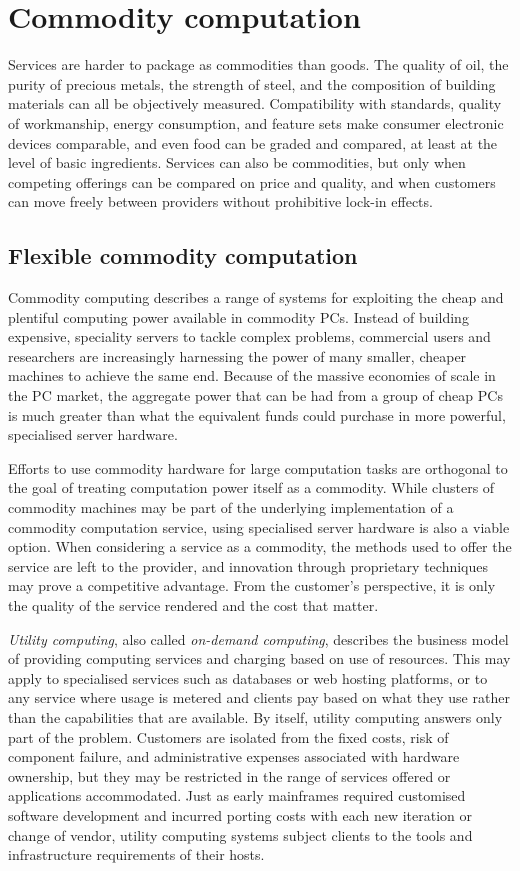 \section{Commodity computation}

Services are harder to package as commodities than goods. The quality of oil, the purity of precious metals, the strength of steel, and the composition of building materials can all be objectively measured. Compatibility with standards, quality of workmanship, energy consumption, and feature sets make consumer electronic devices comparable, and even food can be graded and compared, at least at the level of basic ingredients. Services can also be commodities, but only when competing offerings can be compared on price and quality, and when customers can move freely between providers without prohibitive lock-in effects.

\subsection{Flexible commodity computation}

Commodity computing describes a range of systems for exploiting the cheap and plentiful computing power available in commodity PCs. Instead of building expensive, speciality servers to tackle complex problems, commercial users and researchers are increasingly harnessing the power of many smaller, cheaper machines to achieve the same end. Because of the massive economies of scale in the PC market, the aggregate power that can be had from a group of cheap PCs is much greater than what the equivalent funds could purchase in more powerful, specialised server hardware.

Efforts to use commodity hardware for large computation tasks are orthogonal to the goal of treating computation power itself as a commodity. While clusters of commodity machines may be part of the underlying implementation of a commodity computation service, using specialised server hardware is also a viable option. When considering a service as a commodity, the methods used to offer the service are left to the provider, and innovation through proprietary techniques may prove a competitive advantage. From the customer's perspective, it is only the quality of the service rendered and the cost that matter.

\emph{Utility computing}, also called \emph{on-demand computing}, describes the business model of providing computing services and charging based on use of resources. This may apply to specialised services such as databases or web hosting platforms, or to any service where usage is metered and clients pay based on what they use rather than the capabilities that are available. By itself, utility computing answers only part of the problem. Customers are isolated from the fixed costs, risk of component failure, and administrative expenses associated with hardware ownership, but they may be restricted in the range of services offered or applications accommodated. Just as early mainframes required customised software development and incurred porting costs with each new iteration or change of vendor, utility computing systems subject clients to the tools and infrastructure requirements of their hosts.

··········

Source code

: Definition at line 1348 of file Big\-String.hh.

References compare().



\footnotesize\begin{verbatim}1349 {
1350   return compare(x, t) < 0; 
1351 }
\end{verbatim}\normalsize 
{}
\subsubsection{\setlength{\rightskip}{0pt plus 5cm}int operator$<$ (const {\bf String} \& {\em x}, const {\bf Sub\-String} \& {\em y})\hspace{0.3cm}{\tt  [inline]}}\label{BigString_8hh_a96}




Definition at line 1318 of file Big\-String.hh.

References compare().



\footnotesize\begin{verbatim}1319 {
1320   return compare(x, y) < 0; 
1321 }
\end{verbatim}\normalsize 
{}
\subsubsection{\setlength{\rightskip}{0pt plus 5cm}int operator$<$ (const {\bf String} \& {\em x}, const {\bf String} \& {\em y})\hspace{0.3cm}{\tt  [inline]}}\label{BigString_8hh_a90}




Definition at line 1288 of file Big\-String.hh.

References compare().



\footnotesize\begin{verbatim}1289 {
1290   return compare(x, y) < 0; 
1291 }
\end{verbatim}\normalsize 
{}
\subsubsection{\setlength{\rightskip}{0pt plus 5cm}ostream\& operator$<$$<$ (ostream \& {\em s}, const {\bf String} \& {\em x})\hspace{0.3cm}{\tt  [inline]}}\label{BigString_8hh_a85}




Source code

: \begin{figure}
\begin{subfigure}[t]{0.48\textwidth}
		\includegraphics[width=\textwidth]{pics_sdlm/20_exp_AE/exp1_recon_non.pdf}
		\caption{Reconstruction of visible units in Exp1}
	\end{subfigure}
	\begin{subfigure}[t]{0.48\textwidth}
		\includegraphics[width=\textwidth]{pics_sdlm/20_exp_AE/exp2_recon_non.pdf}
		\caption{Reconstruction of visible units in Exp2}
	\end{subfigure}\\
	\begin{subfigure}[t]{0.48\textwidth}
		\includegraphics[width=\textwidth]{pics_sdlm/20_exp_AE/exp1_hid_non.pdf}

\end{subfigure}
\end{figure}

··········

What you should do: Report the number of lines above containing the word "return", with no other text.

Completed task: 3